WHAT YOU WILL DO
Give all of the listing again word for word, with images excluded.

DATASET ENTRIES
··········
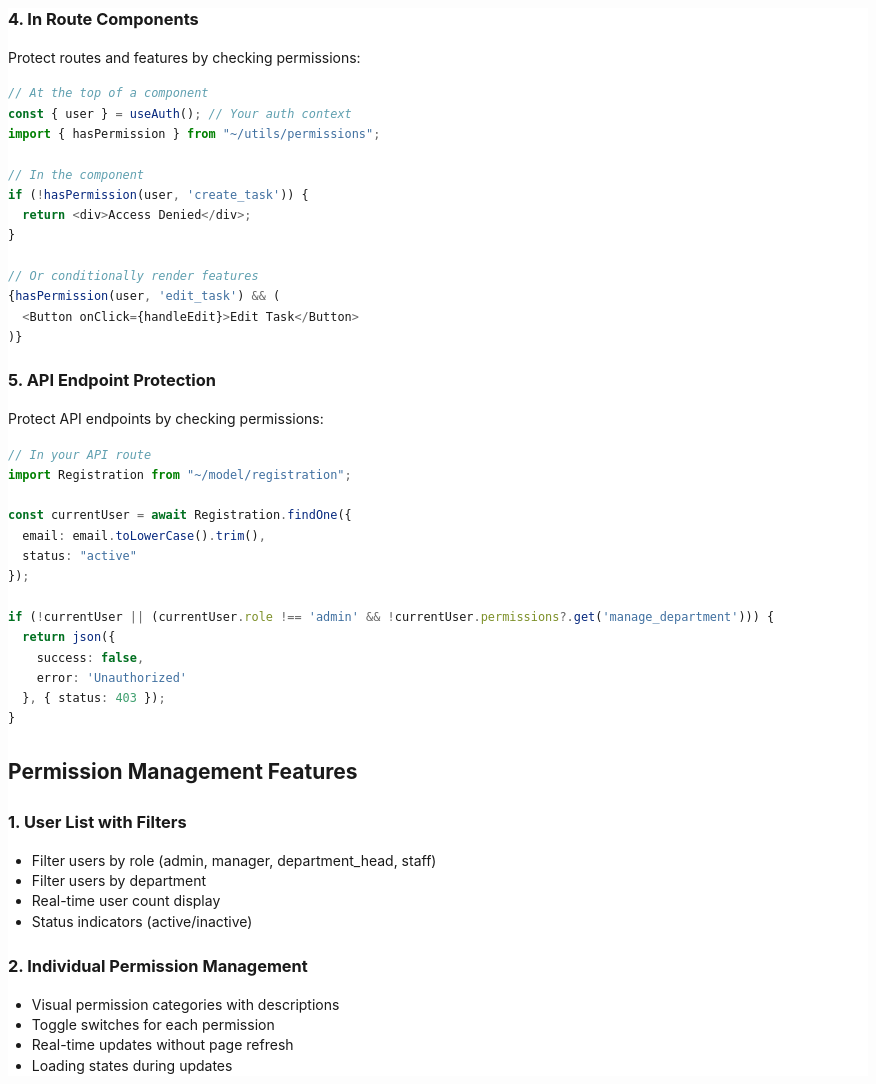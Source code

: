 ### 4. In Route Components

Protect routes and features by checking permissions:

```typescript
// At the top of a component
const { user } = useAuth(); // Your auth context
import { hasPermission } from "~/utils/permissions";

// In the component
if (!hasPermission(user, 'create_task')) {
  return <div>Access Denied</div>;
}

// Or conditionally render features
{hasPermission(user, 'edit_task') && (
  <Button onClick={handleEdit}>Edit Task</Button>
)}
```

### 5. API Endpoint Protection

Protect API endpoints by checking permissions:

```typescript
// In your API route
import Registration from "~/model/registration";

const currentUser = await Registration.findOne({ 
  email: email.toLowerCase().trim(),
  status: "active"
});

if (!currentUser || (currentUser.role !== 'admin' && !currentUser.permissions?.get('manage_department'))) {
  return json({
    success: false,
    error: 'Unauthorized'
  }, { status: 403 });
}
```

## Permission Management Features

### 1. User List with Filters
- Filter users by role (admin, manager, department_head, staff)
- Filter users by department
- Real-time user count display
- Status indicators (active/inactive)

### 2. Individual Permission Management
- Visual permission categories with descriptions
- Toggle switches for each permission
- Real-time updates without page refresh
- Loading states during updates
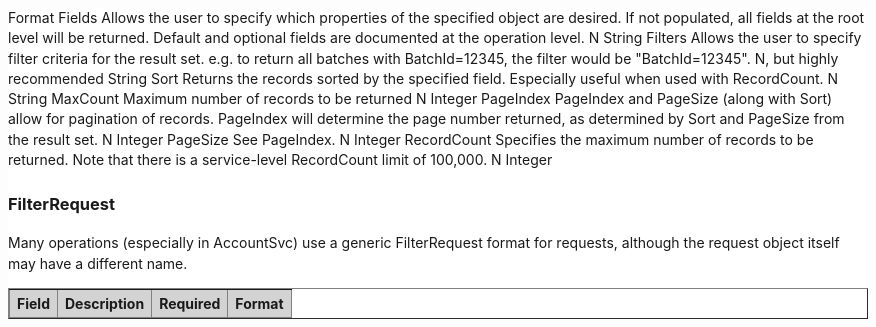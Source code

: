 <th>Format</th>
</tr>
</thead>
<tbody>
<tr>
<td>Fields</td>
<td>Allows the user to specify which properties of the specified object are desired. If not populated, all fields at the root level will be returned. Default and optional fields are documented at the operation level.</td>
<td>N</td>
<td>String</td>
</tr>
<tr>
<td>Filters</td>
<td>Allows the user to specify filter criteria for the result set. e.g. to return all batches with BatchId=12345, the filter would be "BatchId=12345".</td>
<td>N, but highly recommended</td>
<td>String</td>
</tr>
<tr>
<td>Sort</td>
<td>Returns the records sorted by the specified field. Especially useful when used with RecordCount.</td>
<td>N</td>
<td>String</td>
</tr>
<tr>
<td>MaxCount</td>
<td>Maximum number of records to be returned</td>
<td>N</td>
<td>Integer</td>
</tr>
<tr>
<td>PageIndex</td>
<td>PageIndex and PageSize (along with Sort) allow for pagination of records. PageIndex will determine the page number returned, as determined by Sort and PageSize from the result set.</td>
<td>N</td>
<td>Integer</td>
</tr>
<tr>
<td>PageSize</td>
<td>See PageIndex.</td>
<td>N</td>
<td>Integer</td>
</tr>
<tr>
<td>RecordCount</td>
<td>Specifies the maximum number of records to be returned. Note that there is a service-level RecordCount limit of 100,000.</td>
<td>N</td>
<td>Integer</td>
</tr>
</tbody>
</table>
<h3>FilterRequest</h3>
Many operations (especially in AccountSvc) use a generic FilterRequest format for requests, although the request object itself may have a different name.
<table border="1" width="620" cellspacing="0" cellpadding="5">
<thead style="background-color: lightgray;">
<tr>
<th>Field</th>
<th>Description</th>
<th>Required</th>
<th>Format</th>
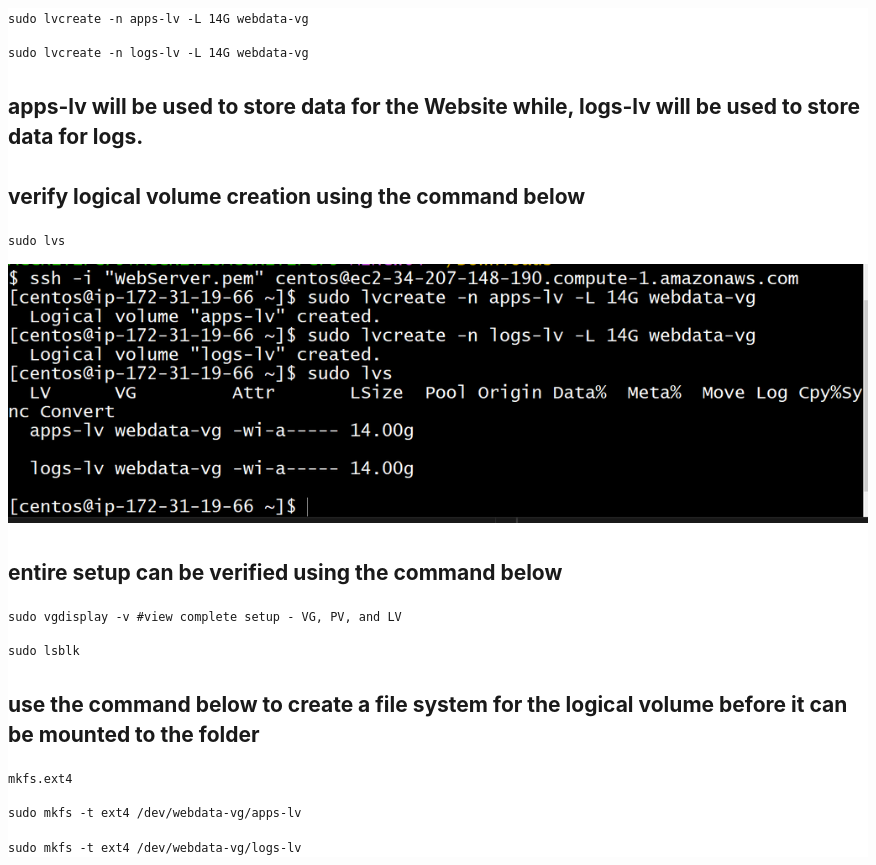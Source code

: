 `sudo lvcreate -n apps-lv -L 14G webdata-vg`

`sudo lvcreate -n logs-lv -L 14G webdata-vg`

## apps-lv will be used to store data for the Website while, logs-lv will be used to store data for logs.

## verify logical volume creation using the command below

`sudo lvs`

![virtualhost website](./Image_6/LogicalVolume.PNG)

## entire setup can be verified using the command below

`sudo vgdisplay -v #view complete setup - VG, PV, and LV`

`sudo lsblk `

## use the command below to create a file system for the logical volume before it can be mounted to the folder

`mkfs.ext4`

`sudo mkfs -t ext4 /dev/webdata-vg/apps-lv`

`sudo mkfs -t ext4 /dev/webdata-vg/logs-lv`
··········
ANSWER FOR THE TASK
Source code

: ### 4. In Route Components

Protect routes and features by checking permissions:

```typescript
// At the top of a component
const { user } = useAuth(); // Your auth context
import { hasPermission } from "~/utils/permissions";

// In the component
if (!hasPermission(user, 'create_task')) {
  return <div>Access Denied</div>;
}

// Or conditionally render features
{hasPermission(user, 'edit_task') && (
  <Button onClick={handleEdit}>Edit Task</Button>
)}
```

### 5. API Endpoint Protection

Protect API endpoints by checking permissions:

```typescript
// In your API route
import Registration from "~/model/registration";

const currentUser = await Registration.findOne({ 
  email: email.toLowerCase().trim(),
  status: "active"
});

if (!currentUser || (currentUser.role !== 'admin' && !currentUser.permissions?.get('manage_department'))) {
  return json({
    success: false,
    error: 'Unauthorized'
  }, { status: 403 });
}
```

## Permission Management Features

### 1. User List with Filters
- Filter users by role (admin, manager, department_head, staff)
- Filter users by department
- Real-time user count display
- Status indicators (active/inactive)

### 2. Individual Permission Management
- Visual permission categories with descriptions
- Toggle switches for each permission
- Real-time updates without page refresh
- Loading states during updates
Source code

: <th>Format</th>
</tr>
</thead>
<tbody>
<tr>
<td>Fields</td>
<td>Allows the user to specify which properties of the specified object are desired. If not populated, all fields at the root level will be returned. Default and optional fields are documented at the operation level.</td>
<td>N</td>
<td>String</td>
</tr>
<tr>
<td>Filters</td>
<td>Allows the user to specify filter criteria for the result set. e.g. to return all batches with BatchId=12345, the filter would be "BatchId=12345".</td>
<td>N, but highly recommended</td>
<td>String</td>
</tr>
<tr>
<td>Sort</td>
<td>Returns the records sorted by the specified field. Especially useful when used with RecordCount.</td>
<td>N</td>
<td>String</td>
</tr>
<tr>
<td>MaxCount</td>
<td>Maximum number of records to be returned</td>
<td>N</td>
<td>Integer</td>
</tr>
<tr>
<td>PageIndex</td>
<td>PageIndex and PageSize (along with Sort) allow for pagination of records. PageIndex will determine the page number returned, as determined by Sort and PageSize from the result set.</td>
<td>N</td>
<td>Integer</td>
</tr>
<tr>
<td>PageSize</td>
<td>See PageIndex.</td>
<td>N</td>
<td>Integer</td>
</tr>
<tr>
<td>RecordCount</td>
<td>Specifies the maximum number of records to be returned. Note that there is a service-level RecordCount limit of 100,000.</td>
<td>N</td>
<td>Integer</td>
</tr>
</tbody>
</table>
<h3>FilterRequest</h3>
Many operations (especially in AccountSvc) use a generic FilterRequest format for requests, although the request object itself may have a different name.
<table border="1" width="620" cellspacing="0" cellpadding="5">
<thead style="background-color: lightgray;">
<tr>
<th>Field</th>
<th>Description</th>
<th>Required</th>
<th>Format</th>
Source code

: `sudo lvcreate -n apps-lv -L 14G webdata-vg`

`sudo lvcreate -n logs-lv -L 14G webdata-vg`

## apps-lv will be used to store data for the Website while, logs-lv will be used to store data for logs.

## verify logical volume creation using the command below

`sudo lvs`

![virtualhost website](./Image_6/LogicalVolume.PNG)

## entire setup can be verified using the command below

`sudo vgdisplay -v #view complete setup - VG, PV, and LV`

`sudo lsblk `

## use the command below to create a file system for the logical volume before it can be mounted to the folder

`mkfs.ext4`

`sudo mkfs -t ext4 /dev/webdata-vg/apps-lv`

`sudo mkfs -t ext4 /dev/webdata-vg/logs-lv`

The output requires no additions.